A decadência do fotojornalismo
Nos anos 60 e início dos 70, a simples divulgação de fotografias teve o poder de mudar o curso da história. Em contraste com essa época de ouro, o jornalismo visual contemporâneo inunda o mundo com cartões-postaisEdgar Roskis
No final dos anos 60 e início dos anos 70, apenas algumas dezenas de repórteres fotográficos que trabalhavam nas agências Gamma, Magnum, UPI e Associated Press ou nas grandes revistas como Life e Paris Match eram responsáveis pela produção das imagens sobre a atualidade mundial. 1 Esta época é freqüentemente descrita como uma idade de ouro. Um pequeno grupo de operadores de prestígio e onipresentes, sendo que cada um se encontrava no lugar certo no momento certo ( “the right man, at the right time, at the right place”) , tiveram o poder de influenciar o curso da história pela simples divulgação de fotografias – ainda gravadas nas nossas memórias – cuja força e perfeição resultavam da concretização de duas regras quase científicas definindo um ideal espaço-temporal: “o instante decisivo”, teorizado por Henri Cartier-Bresson e o adágio de Robert Capa segundo o qual “se sua foto não é boa, é que você não estava suficientemente perto”2
É obvio que estes anos de opulência tomam tal dimensão pelo contraste com a miséria atual do foto-jornalismo. Existia, na realidade, correntes que preferiam a pose ao instantâneo, a estética ao documento, a comoção à narração, o arranjo sobre a história, mas estas correntes, que hoje dominam, eram então dominadas. A maioria das “grandes” fotografias de atualidades daquele período são puros instantâneos, sem concessões nem floreios, realizados por operadores excepcionalmente sóbrios e precisos. Realizada por Don McCullin, em 1969, a foto de uma criança albina de Biafra, mal se mantendo em pé sobre pernas filiformes com uma caixa de corned-beef entre suas mãos frágeis, mostrou à consciência do mundo o estado de fome ao qual estava reduzido um povo cuja própria existência era ignorada antes dessa reportagem.
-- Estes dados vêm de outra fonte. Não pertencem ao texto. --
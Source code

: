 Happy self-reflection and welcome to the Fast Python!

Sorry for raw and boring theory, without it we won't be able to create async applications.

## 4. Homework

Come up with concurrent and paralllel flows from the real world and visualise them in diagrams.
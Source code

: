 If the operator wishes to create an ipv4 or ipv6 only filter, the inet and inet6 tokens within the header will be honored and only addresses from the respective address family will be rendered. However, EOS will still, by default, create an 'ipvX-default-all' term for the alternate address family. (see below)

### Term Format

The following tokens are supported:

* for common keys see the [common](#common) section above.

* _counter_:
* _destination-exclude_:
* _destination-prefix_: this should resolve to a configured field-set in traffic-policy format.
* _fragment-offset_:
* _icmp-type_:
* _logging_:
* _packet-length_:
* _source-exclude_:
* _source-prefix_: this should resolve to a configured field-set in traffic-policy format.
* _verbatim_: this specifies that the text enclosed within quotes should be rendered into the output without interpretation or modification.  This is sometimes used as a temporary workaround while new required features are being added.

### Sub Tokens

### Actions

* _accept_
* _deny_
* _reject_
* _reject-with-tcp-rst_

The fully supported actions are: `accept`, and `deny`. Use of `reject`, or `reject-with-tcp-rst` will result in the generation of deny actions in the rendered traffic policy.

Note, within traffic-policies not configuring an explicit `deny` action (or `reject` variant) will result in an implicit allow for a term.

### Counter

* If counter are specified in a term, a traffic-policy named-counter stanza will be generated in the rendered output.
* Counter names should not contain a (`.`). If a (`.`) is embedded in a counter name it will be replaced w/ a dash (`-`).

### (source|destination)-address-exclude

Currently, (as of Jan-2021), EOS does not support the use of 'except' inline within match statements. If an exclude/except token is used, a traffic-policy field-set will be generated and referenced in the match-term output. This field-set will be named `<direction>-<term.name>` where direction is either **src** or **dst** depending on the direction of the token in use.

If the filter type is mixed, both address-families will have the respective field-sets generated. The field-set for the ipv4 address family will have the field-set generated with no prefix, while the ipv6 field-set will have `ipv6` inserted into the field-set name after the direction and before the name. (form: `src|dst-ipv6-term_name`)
O combatente da Frente Nacional de Libertação (FNL) executado com uma bala na têmpora pelo chefe da polícia de Saigon e depois, quatro anos mais tarde, a menina correndo nua pela estrada depois de ter tirado as roupas queimadas pelo napalm, dois documentos publicados nas primeiras páginas de toda a imprensa internacional3, revoltaram a opinião contra a guerra do Vietnã. A de Larry Burrows, que apareceu em página dupla no Life , ao mostrar um fuzileiro ferido recebendo socorro de um dos seus camaradas no meio da lama no Extremo Oriente, termina, além das derrotas sofridas por seu exército, por convencer os próprios norte-americanos que daquela guerra eles só poderiam esperar perdas catastróficas e um afogamento total. Se por si só não mudaram a face do mundo, estas imagens e congêneres, pelo rigor de suas constatações, no mínimo desencadearam a resistência contra a ação dos poderosos.
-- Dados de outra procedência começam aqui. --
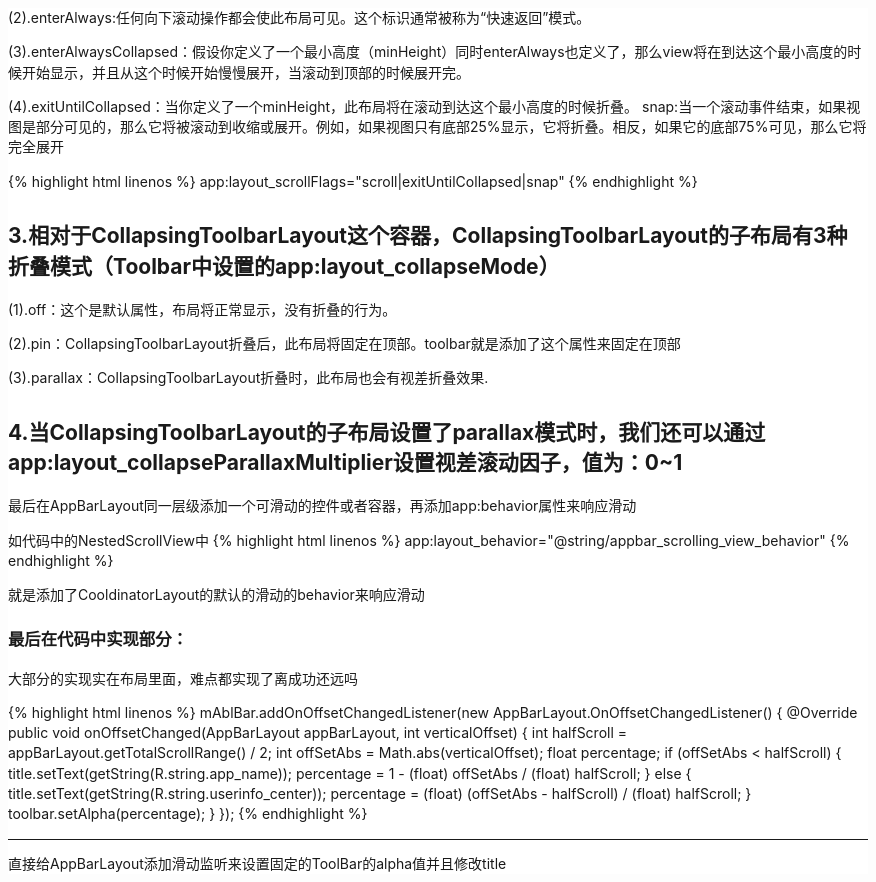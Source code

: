 (2).enterAlways:任何向下滚动操作都会使此布局可见。这个标识通常被称为“快速返回”模式。

(3).enterAlwaysCollapsed：假设你定义了一个最小高度（minHeight）同时enterAlways也定义了，那么view将在到达这个最小高度的时候开始显示，并且从这个时候开始慢慢展开，当滚动到顶部的时候展开完。

(4).exitUntilCollapsed：当你定义了一个minHeight，此布局将在滚动到达这个最小高度的时候折叠。
snap:当一个滚动事件结束，如果视图是部分可见的，那么它将被滚动到收缩或展开。例如，如果视图只有底部25%显示，它将折叠。相反，如果它的底部75%可见，那么它将完全展开

{% highlight html linenos %}
app:layout_scrollFlags="scroll|exitUntilCollapsed|snap"
{% endhighlight %}

3.相对于CollapsingToolbarLayout这个容器，CollapsingToolbarLayout的子布局有3种折叠模式（Toolbar中设置的app:layout_collapseMode）
--
(1).off：这个是默认属性，布局将正常显示，没有折叠的行为。

(2).pin：CollapsingToolbarLayout折叠后，此布局将固定在顶部。toolbar就是添加了这个属性来固定在顶部

(3).parallax：CollapsingToolbarLayout折叠时，此布局也会有视差折叠效果.

4.当CollapsingToolbarLayout的子布局设置了parallax模式时，我们还可以通过app:layout_collapseParallaxMultiplier设置视差滚动因子，值为：0~1
---


最后在AppBarLayout同一层级添加一个可滑动的控件或者容器，再添加app:behavior属性来响应滑动

如代码中的NestedScrollView中
{% highlight html linenos %} 
app:layout_behavior="@string/appbar_scrolling_view_behavior"
{% endhighlight %}

就是添加了CooldinatorLayout的默认的滑动的behavior来响应滑动


### 最后在代码中实现部分：

大部分的实现实在布局里面，难点都实现了离成功还远吗

{% highlight html linenos %} 
mAblBar.addOnOffsetChangedListener(new AppBarLayout.OnOffsetChangedListener() {
            @Override
            public void onOffsetChanged(AppBarLayout appBarLayout, int verticalOffset) {
                int halfScroll = appBarLayout.getTotalScrollRange() / 2;
                int offSetAbs = Math.abs(verticalOffset);
                float percentage;
                if (offSetAbs < halfScroll) {
                    title.setText(getString(R.string.app_name));
                    percentage = 1 - (float) offSetAbs / (float) halfScroll;
                } else {
                    title.setText(getString(R.string.userinfo_center));
                    percentage = (float) (offSetAbs - halfScroll) / (float) halfScroll;
                }
                toolbar.setAlpha(percentage);
            }
        });
{% endhighlight %}


---
直接给AppBarLayout添加滑动监听来设置固定的ToolBar的alpha值并且修改title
Indivíduos são escolhidos por sua conformidade com um modelo de alteridade aceitável pelos cânones da visão ocidental e publicitária do mundo
Até o niilismo dos anos oitenta, quando as sereias do liberalismo começaram a cantar nos ouvidos dos mais passíveis de se encaminharem por “desvios”, quando as classes médias aumentam de importância enquanto as classes inferiores eram abandonadas à sua sorte, quando só se espera a salvação individual, interessar-se pelos mais desfavorecidos equivalia a tomar partido em uma lógica claramente anti-capitalista. Enviados às frentes onde se afogavam os avanços e retrocessos do Progresso, derrotas e vitórias do Império, confrontados com os desequilíbrios do espetáculo assim oferecidos aos seus olhos, os jornalistas, quaisquer que fossem suas especialidades e seu grau de consciência política, se colocavam moralmente no campo antiimperialista pelo simples fato de se projetar fisicamente do lado dos sitiados. Eles aí descobriam não só a miséria quanto a injustiça.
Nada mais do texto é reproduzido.